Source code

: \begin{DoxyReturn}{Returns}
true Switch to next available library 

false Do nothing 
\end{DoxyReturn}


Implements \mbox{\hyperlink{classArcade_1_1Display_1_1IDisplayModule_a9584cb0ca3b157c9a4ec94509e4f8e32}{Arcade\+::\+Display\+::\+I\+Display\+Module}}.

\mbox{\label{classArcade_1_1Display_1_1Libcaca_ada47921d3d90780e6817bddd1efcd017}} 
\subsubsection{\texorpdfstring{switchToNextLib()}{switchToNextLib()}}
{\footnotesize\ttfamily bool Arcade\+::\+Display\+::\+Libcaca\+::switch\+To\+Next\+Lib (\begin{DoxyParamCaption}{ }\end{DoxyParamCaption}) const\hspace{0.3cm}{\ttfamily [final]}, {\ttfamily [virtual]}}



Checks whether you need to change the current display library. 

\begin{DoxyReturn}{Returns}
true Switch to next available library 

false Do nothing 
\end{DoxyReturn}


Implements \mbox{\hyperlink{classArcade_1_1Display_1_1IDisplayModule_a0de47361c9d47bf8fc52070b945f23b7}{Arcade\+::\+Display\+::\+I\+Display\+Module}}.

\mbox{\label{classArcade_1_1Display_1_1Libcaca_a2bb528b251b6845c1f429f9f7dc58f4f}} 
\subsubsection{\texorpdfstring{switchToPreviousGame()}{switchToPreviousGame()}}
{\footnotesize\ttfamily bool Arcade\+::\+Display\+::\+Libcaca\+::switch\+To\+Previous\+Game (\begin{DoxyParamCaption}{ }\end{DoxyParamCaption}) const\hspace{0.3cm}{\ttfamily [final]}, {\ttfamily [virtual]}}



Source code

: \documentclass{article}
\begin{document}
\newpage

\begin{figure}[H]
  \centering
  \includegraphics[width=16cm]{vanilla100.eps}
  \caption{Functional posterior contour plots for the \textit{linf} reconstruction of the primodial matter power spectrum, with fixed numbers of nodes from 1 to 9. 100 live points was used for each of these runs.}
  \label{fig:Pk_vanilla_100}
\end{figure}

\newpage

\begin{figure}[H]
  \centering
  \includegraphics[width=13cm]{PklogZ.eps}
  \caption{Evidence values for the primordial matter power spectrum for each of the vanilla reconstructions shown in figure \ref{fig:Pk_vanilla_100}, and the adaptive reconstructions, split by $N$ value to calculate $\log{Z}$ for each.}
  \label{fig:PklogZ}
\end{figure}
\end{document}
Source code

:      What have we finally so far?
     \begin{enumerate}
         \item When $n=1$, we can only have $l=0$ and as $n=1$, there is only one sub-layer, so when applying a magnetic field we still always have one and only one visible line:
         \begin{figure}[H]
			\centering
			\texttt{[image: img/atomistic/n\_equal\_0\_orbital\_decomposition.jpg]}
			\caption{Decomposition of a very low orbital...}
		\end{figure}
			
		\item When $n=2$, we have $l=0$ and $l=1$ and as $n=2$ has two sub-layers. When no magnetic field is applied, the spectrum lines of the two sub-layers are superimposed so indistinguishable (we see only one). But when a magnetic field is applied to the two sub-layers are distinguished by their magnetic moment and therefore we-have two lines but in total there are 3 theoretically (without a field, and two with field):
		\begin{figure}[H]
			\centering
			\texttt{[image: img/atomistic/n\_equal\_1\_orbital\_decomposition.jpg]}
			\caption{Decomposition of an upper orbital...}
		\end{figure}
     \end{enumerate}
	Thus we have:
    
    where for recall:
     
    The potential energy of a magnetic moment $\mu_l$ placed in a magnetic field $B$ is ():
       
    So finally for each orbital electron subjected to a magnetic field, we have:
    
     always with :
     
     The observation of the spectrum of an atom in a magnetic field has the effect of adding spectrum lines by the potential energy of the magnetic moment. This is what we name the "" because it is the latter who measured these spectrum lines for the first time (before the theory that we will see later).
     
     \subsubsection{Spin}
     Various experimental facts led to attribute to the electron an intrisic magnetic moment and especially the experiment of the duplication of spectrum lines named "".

---------------

[Required action]: Look through the listing and return each line containing the word "when".

[Result of this exercise]:
         \item When $n=1$, we can only have $l=0$ and as $n=1$, there is only one sub-layer, so when applying a magnetic field we still always have one and only one visible line:
		\item When $n=2$, we have $l=0$ and $l=1$ and as $n=2$ has two sub-layers. When no magnetic field is applied, the spectrum lines of the two sub-layers are superimposed so indistinguishable (we see only one). But when a magnetic field is applied to the two sub-layers are distinguished by their magnetic moment and therefore we-have two lines but in total there are 3 theoretically (without a field, and two with field):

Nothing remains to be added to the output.